TFF 『ELAHE』全曲レビュー その5「Who Killed Tangerine?」

Tears For Fearsの新作『Everybody Loves A Happy Ending』やっとこさ発売! で、記念全曲レビューの第5回でやんす。

本作がね、バラエティに富んでいるという声が多いようだ。しかし待て。TFFは元々、アルバムごとにバラエティ感を持ってなかったか? ま、1stはさておき。多分さ、曲数&分数が多いから特にそう感じるんじゃないかと。振り返ってみよう。

1st 『The Hurting』 10曲・約42分
2nd 『Songs from the Big Chair』 8曲・約42分
3rd 『The Seeds of Love』 8曲・約50分
4th 『Elemental』 10曲・約47分
5th 『Raoul And The Kings Of Spain』 12曲・約50分
6th 『Everybody Loves A Happy Ending』 12曲・約55分

分数はもちろんボーナストラックを除いた本編だけな。うん。そんなに大きな違いはなかったな。ハハハハ。でも、まぁ最大曲数&最大分数ってことで。それにつけてもムダに長い作品がないのが素晴らしいね(とお茶を濁す)。

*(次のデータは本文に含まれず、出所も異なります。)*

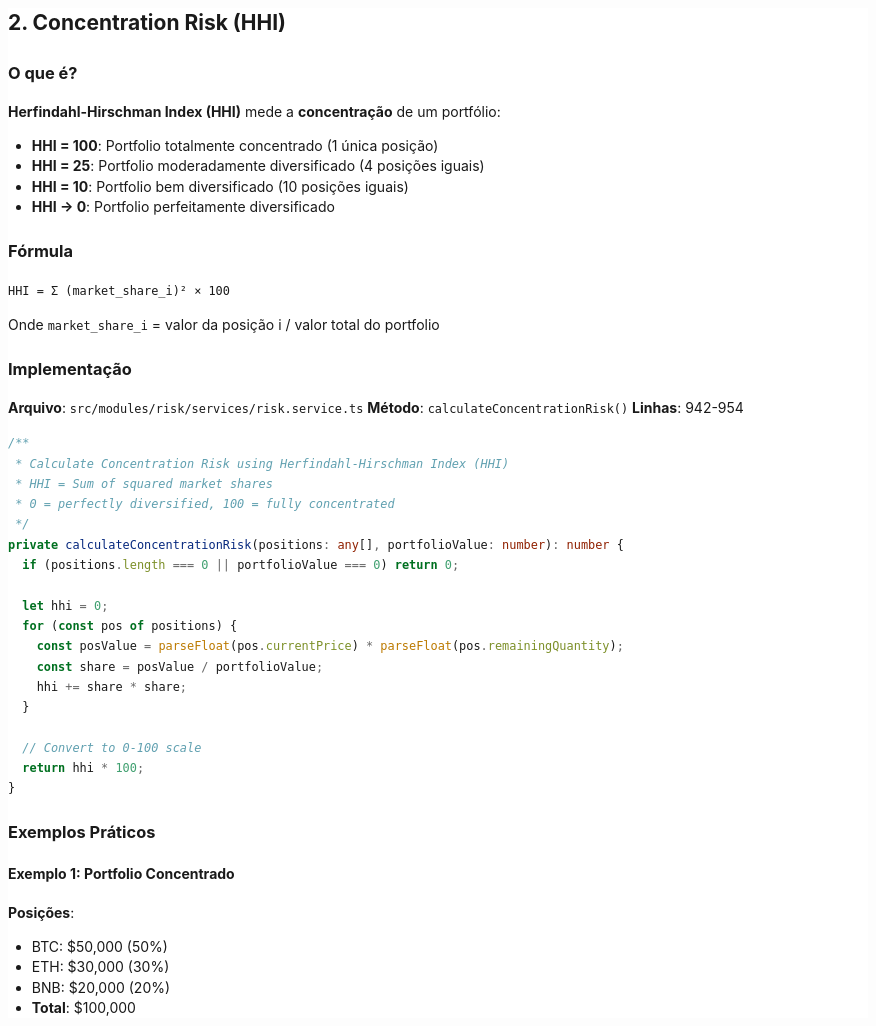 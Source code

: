 
## 2. Concentration Risk (HHI)

### O que é?

**Herfindahl-Hirschman Index (HHI)** mede a **concentração** de um portfólio:
- **HHI = 100**: Portfolio totalmente concentrado (1 única posição)
- **HHI = 25**: Portfolio moderadamente diversificado (4 posições iguais)
- **HHI = 10**: Portfolio bem diversificado (10 posições iguais)
- **HHI → 0**: Portfolio perfeitamente diversificado

### Fórmula

```
HHI = Σ (market_share_i)² × 100
```

Onde `market_share_i` = valor da posição i / valor total do portfolio

### Implementação

**Arquivo**: `src/modules/risk/services/risk.service.ts`
**Método**: `calculateConcentrationRisk()`
**Linhas**: 942-954

```typescript
/**
 * Calculate Concentration Risk using Herfindahl-Hirschman Index (HHI)
 * HHI = Sum of squared market shares
 * 0 = perfectly diversified, 100 = fully concentrated
 */
private calculateConcentrationRisk(positions: any[], portfolioValue: number): number {
  if (positions.length === 0 || portfolioValue === 0) return 0;

  let hhi = 0;
  for (const pos of positions) {
    const posValue = parseFloat(pos.currentPrice) * parseFloat(pos.remainingQuantity);
    const share = posValue / portfolioValue;
    hhi += share * share;
  }

  // Convert to 0-100 scale
  return hhi * 100;
}
```

### Exemplos Práticos

#### Exemplo 1: Portfolio Concentrado
**Posições**:
- BTC: $50,000 (50%)
- ETH: $30,000 (30%)
- BNB: $20,000 (20%)
- **Total**: $100,000
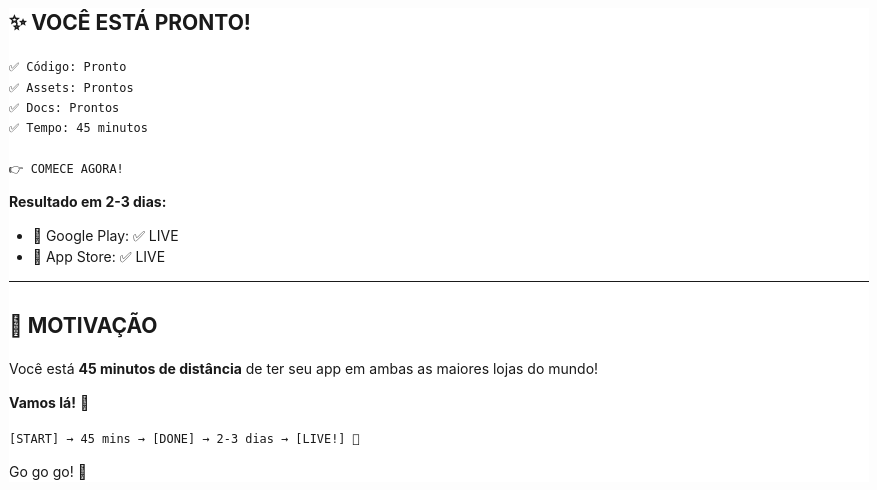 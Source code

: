 ## ✨ VOCÊ ESTÁ PRONTO!

```
✅ Código: Pronto
✅ Assets: Prontos
✅ Docs: Prontos
✅ Tempo: 45 minutos

👉 COMECE AGORA!
```

**Resultado em 2-3 dias:**
- 📱 Google Play: ✅ LIVE
- 🍎 App Store: ✅ LIVE

---

## 🎊 MOTIVAÇÃO

Você está **45 minutos de distância** de ter seu app em ambas as maiores lojas do mundo!

**Vamos lá!** 🚀

```
[START] → 45 mins → [DONE] → 2-3 dias → [LIVE!] 🎉
```

Go go go! 💪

5曲目「Who Killed Tangerine?」
さてさて、今回は「タンジェリンを殺したのは誰?」というタイトルでな。タンジェリンてのは黄色の一種で、簡単に云うと蜜柑イエローのことでな。Tangerine Dreamなんていうドイツの雰囲気系インスト・ロック・バンドもおりましたが。色彩というだけでなく言葉がイメージする何らかのものがあるようなんですがね。えー、何が云いたいかというと、これも歌詞が意味わからん
ピアノの単音の連続に、ダークなキーボード&ギターとコーラスが乗り、リズム隊がシリアスな空気を作り出す。今までと一転、暗いスタートだ。囁くようにローランドのボーカル。今まであまり聴いたことのない歌い方だ。いきなり「毒とナイフどっちを選ぶの?」。暗い。と、思うとだんだんローランドらしさが見えてくる。死生観みたいなものを描いておいてだね、サビでパッカーンと「そして君が何もかも終わったと思うとき、それは終わってない。終わってない」と。曲の展開の仕方はTFFもライブでカバーしているThe Beatlesの「All You Need Is Love」(ビデオ『Going To California』で聴ける。乞うDVD化)なんかを思い出させるが、歌詞や音のイメージはなるほど『Tomcats Screaming Outside』を消化したTFFだなって感じだ。
それにつけても『ELAHE』って、アルバム全体でピアノの使われ方が絶妙。実は全体の統一感を作り出す大きな要因になっていたりする。